I still haven't shifted my Christmas excesses, so I feel I shouldn't keep making myself cakes. But when there's no cake in the house I rummage around for the kids treats instead. So this cake is my acknowledgement that I need the odd treat and if I share it with a few friends it shouldn't do me too much harm.
I really like all sorts of fruitcakes, but particularly enjoy ones that don't have too much fruit and are more cakey. This one uses ground almond and polenta along with the flour, so should be lovely and moist and dense.
So, the sherry the recipe asks for is some very posh and new-age sherry. I remember when sherry came in 3 different types, dry, medium and sweet. And the more you advanced in years, the sweeter the sherry you took. I can still remember the first time I was offered a sherry at a relative's house, I was only 32, I was mortified and immediately went and put on a bit more make-up!
The sherry I am using is a very old Harvey's Bristol Cream that I stumbled upon in my parents' loft. It had a music offer on the collar that expired in 1985. It really isn't fit for drinking but a cake is going to love it's rich oaky sweetness.
Here is the recipe:
100ml sherry (plus extra for dousing and sipping!)
250g caster sugar
4 eggs, beaten
200g ground almonds
100g self raising flour
First soak the raisins in the sherry while you get all your other ingredients ready, 30mins minimum, but longer if you have the time.
Cream your butter and sugar together, if you haven't got softened butter, stick your bowl in the oven for a couple of minutes as it's heating up. I find an electric hand whisk the best tool for the job.
When the mixture is pale, gradually add the beaten eggs until they are all incorporated (you might need to add a little of your flour if it starts to curdle). Now add the dry ingredients – almonds, polenta, flour. This will feel quite dry when these are all mixed in, but now you are going to add the raisins with all their lovely soaking liquor.
I had the urge to add a little cinnamon or vanilla to the mixture at this point (a terrible habit I have to tinker with the recipe) but I resisted because I wanted the sherry to shine through.
Now tip the mixture into a lined 23cm cake tin, I only had a 20cm tin within easy reach, so I used this which gives a deeper cake, but will take longer to cook. At this stage I couldn't resist a little sprinkle of demerera sugar on the top because I love the crunch this gives (tinker, tinker!)
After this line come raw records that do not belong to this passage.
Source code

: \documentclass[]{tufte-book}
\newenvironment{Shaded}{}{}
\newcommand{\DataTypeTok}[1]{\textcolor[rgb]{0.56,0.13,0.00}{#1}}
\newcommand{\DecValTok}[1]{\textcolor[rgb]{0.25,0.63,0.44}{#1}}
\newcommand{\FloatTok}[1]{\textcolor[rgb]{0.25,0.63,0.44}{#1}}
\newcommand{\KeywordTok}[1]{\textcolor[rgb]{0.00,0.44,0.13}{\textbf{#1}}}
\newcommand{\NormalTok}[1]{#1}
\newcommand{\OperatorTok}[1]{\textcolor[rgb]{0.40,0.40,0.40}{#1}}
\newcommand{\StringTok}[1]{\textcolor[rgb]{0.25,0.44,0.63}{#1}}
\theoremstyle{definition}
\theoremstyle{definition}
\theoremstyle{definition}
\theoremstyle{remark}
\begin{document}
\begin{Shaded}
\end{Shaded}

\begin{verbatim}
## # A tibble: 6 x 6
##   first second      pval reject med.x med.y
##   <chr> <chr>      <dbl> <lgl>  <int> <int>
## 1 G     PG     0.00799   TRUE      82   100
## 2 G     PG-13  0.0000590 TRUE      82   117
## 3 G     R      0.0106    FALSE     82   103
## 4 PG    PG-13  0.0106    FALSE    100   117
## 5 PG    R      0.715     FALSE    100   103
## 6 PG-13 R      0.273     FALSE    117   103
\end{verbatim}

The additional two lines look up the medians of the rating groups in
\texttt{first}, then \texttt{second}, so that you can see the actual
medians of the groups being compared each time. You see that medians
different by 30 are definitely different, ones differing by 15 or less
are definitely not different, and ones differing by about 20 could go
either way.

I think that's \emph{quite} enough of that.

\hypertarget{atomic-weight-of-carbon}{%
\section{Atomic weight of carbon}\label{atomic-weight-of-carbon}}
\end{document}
Now make your cake comfortable in a preheated oven at 180 C/160 C fan for 45-50mins (or if you have followed my smaller cake size example you will need about another 20mins, but check a couple of times) a skewer should come out clean when it's cooked.
When the cake is still hot, prick it all over and spoon a little more sherry over the top (the recipe said to use 150ml more, but I didn't quite go that far).
I would most heartily recommend eating it when it's still a bit warm, as your teacher isn't watching and she can't tell you off for eating hot cake. We have tried really hard to keep to just one slice of this a day, unfortunately the size of the slice is questionable.
This would make a lovely Easter cake if you don't like the normal Simnel cake. It is crumbly and light and I think it would go just as well with a glass of fizz as it does with a cuppa.